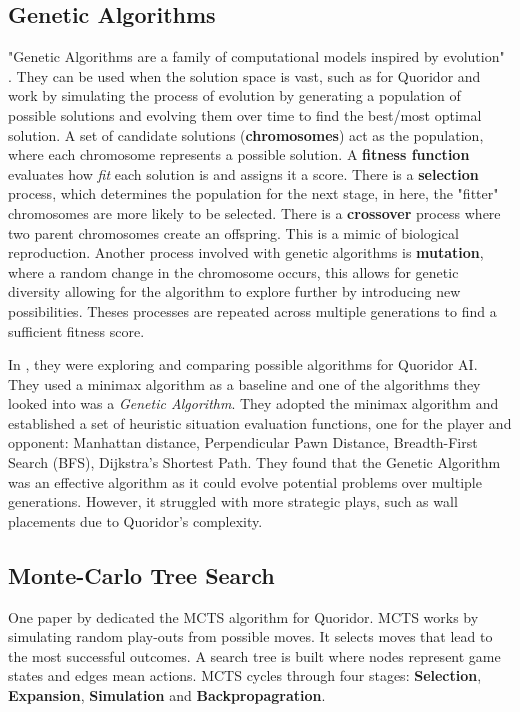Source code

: \documentclass[review]{cmpreport}
\begin{document}
	\subsection{Genetic Algorithms}
	"Genetic Algorithms are a family of computational models inspired by evolution" \cite{mathew2012genetic}. They can be used when the solution space is vast, such as for Quoridor and work by simulating the process of evolution by generating a population of possible solutions and evolving them over time to find the best/most optimal solution. A set of candidate solutions (\textbf{chromosomes}) act as the population, where each chromosome represents a possible solution. A \textbf{fitness function} evaluates how \textit{fit} each solution is and assigns it a score. There is a \textbf{selection} process, which determines the population for the next stage, in here, the "fitter" chromosomes are more likely to be selected. There is a \textbf{crossover} process where two parent chromosomes create an offspring. This is a mimic of biological reproduction. Another process involved with genetic algorithms is \textbf{mutation}, where a random change in the chromosome occurs, this allows for genetic diversity allowing for the algorithm to explore further by introducing new possibilities. Theses processes are repeated across multiple generations to find a sufficient fitness score.
	
	\noindent In \cite{josequoridor}, they were exploring and comparing possible algorithms for Quoridor AI. They used a minimax algorithm as a baseline and one of the algorithms they looked into was a \textit{Genetic Algorithm}.
	They adopted the minimax algorithm and established a set of heuristic situation evaluation functions, one for the player and opponent: Manhattan distance, Perpendicular Pawn Distance, Breadth-First Search (BFS), Dijkstra's Shortest Path. They found that the Genetic Algorithm was an effective algorithm as it could evolve potential problems over multiple generations. However, it struggled with more strategic plays, such as wall placements due to Quoridor's complexity.
	
	\subsection{Monte-Carlo Tree Search}
	One paper by \cite{respall2018monte} dedicated the MCTS algorithm for Quoridor. 
	MCTS works by simulating random play-outs from possible moves. It selects moves that lead to the most successful outcomes. A search tree is built where nodes represent game states and edges mean actions. MCTS cycles through four stages: \textbf{Selection}, \textbf{Expansion}, \textbf{Simulation} and \textbf{Backpropagration}.
	
\end{document}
════════
### Activity:
Please repeat every record above exactly, leaving the pictures out.

### Reply:
Source code

: \documentclass[review]{cmpreport}
\begin{document}
	\subsection{Genetic Algorithms}
	"Genetic Algorithms are a family of computational models inspired by evolution" \cite{mathew2012genetic}. They can be used when the solution space is vast, such as for Quoridor and work by simulating the process of evolution by generating a population of possible solutions and evolving them over time to find the best/most optimal solution. A set of candidate solutions (\textbf{chromosomes}) act as the population, where each chromosome represents a possible solution. A \textbf{fitness function} evaluates how \textit{fit} each solution is and assigns it a score. There is a \textbf{selection} process, which determines the population for the next stage, in here, the "fitter" chromosomes are more likely to be selected. There is a \textbf{crossover} process where two parent chromosomes create an offspring. This is a mimic of biological reproduction. Another process involved with genetic algorithms is \textbf{mutation}, where a random change in the chromosome occurs, this allows for genetic diversity allowing for the algorithm to explore further by introducing new possibilities. Theses processes are repeated across multiple generations to find a sufficient fitness score.
	
	\noindent In \cite{josequoridor}, they were exploring and comparing possible algorithms for Quoridor AI. They used a minimax algorithm as a baseline and one of the algorithms they looked into was a \textit{Genetic Algorithm}.
	They adopted the minimax algorithm and established a set of heuristic situation evaluation functions, one for the player and opponent: Manhattan distance, Perpendicular Pawn Distance, Breadth-First Search (BFS), Dijkstra's Shortest Path. They found that the Genetic Algorithm was an effective algorithm as it could evolve potential problems over multiple generations. However, it struggled with more strategic plays, such as wall placements due to Quoridor's complexity.
	
	\subsection{Monte-Carlo Tree Search}
	One paper by \cite{respall2018monte} dedicated the MCTS algorithm for Quoridor. 
	MCTS works by simulating random play-outs from possible moves. It selects moves that lead to the most successful outcomes. A search tree is built where nodes represent game states and edges mean actions. MCTS cycles through four stages: \textbf{Selection}, \textbf{Expansion}, \textbf{Simulation} and \textbf{Backpropagration}.
	
\end{document}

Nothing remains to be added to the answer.